The Tejano scene in Houston is as unpredictable as the Gulf Coast weather. One day a club is hot; the next day it's shuttered and silent. Hallabaloo's is the exception. Set in a gritty southeast neighborhood, the club has kept the Tejano fires burning in Houston for nearly ten years. Wednesday night is live Tejano night. Top acts like Bobby Pulido, Los Chamacos and Joe Lopez set couples twirling with their festive sounds. Tuck in your shirt and head inside to a world of starched jeans and heartfelt gritos emanating from under white Stetsons.
So Gabrielle Hale's Winedale Publishing isn't exactly new (she founded the press in 1996). But at the beginning, it looked like Winedale might be little more than an excuse to bring back into print the scattered remains of husband and Houston Chronicle columnist Leon Hale's oeuvre (some of which surely was penned at Hale's "old place" in Winedale, Texas). But as the years pass and Windedale's list grows, it becomes increasingly clear that Hale has larger ambitions for her small house. Yes, Leon's older work is happily back in print, alongside a new remembrance of foods past by the inventor, for better or worse, of the shopworn "Soupwich." But Winedale's list also now includes the novel Gabriel's Eye by SMU eminence C.W. Smith, and four fiction titles, including the new Drinking with the Cook, by the well-reviewed Laura Furman. Look for forthcoming titles by first-time Texas novelists Lynn Miller and former Press staff David Theis.
When All D. Freemon was looking for a venue to replace the vacuum in black comedy that followed the demise of the Jus' Jokin' club, he turned to the former BYOB discotheque founded by Houston NewsPages publisher Francis Page Sr. in '71. Though primarily an open mike for comedians of all stripes and colors, the Thunder Thursdays showcase has already landed such talent as blaxploitation icon Rudy Ray Moore (a.k.a. Dolemite) and Renaldo Ray of BET's Comicview to kick off the evening. Here's to keeping diversity in the local comedy scene.

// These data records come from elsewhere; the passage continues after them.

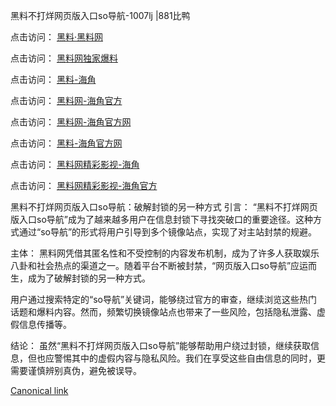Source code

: 黑料不打烊网页版入口so导航-1007lj |881比鸭

点击访问：
<a href="https://heiliaolvzlu3.pages.dev">黑料·黑料网</a>

点击访问：
<a href="https://heiliaoyvnrda.pages.dev">黑料网独家爆料</a>

点击访问：
<a href="https://heiliaokof3cy.pages.dev">黑料-海角</a>

点击访问：
<a href="https://heiliaotlyq53.pages.dev">黑料网-海角官方</a>

点击访问：
<a href="https://heiliao3gvg9x.pages.dev">黑料网-海角官方网</a>

点击访问：
<a href="https://jha.pages.dev/">黑料-海角官方网</a>

点击访问：
<a href="https://heiliaoxfe5rb.pages.dev">黑料网精彩影视-海角</a>

点击访问：
<a href="https://heiliaoubleqx.pages.dev">黑料网精彩影视-海角官方</a>

黑料不打烊网页版入口so导航：破解封锁的另一种方式
引言：
“黑料不打烊网页版入口so导航”成为了越来越多用户在信息封锁下寻找突破口的重要途径。这种方式通过“so导航”的形式将用户引导到多个镜像站点，实现了对主站封禁的规避。

主体：
黑料网凭借其匿名性和不受控制的内容发布机制，成为了许多人获取娱乐八卦和社会热点的渠道之一。随着平台不断被封禁，“网页版入口so导航”应运而生，成为了破解封锁的另一种方式。

用户通过搜索特定的“so导航”关键词，能够绕过官方的审查，继续浏览这些热门话题和爆料内容。然而，频繁切换镜像站点也带来了一些风险，包括隐私泄露、虚假信息传播等。

结论：
虽然“黑料不打烊网页版入口so导航”能够帮助用户绕过封锁，继续获取信息，但也应警惕其中的虚假内容与隐私风险。我们在享受这些自由信息的同时，更需要谨慎辨别真伪，避免被误导。

[Canonical link](https://github.com/ghjk234/54546 )
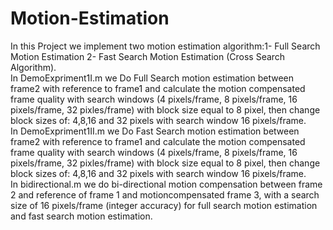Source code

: # Motion-Estimation
In this Project we implement two motion estimation algorithm:1- Full Search Motion Estimation 2- Fast Search Motion Estimation (Cross Search Algorithm).<br />
In DemoExpriment1I.m we Do Full Search motion estimation between frame2 with reference to frame1 and calculate the motion compensated frame quality with search windows (4 pixels/frame, 8 pixels/frame, 16 pixels/frame, 32 pixles/frame) with block size equal to 8 pixel, then change block sizes of: 4,8,16 and 32 pixels with search window 16 pixels/frame. <br />
In DemoExpriment1II.m we Do Fast Search motion estimation between frame2 with reference to frame1 and calculate the motion compensated frame quality with search windows (4 pixels/frame, 8 pixels/frame, 16 pixels/frame, 32 pixles/frame) with block size equal to 8 pixel, then change block sizes of: 4,8,16 and 32 pixels with search window 16 pixels/frame. <br />
In bidirectional.m we do bi-directional motion compensation between frame 2 and reference of frame 1 and motioncompensated frame 3, with a search size of 16 pixels/frame (integer accuracy) for full search motion estimation and fast search motion estimation. <br />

Mary Benton stands out in the KPRC-TV crowd as a tough, capable, "no frills just the story" reporter. She was omnipresent during the aftermath of the June 9 flood, holding court in knee-deep water clad in galoshes and wielding a cordless mike. A native of Harlingen, Benton earned a journalism degree from the University of Texas while specializing in government and political science. She started her professional TV career in the Central Texas market at KCEN-TV and later moved to KTBC-TV in Austin as education reporter. Since joining KPRC in 1994 she has provided a welcome face of professionalism at a station engulfed by Buzz Ladies, traffic reporters-turned-news anchors and flash-trash graphics. Benton is not the only member of her family to have a high profile in Houston. Her brother, Levi Benton, is a Republican district judge appointed by then-governor George W. Bush.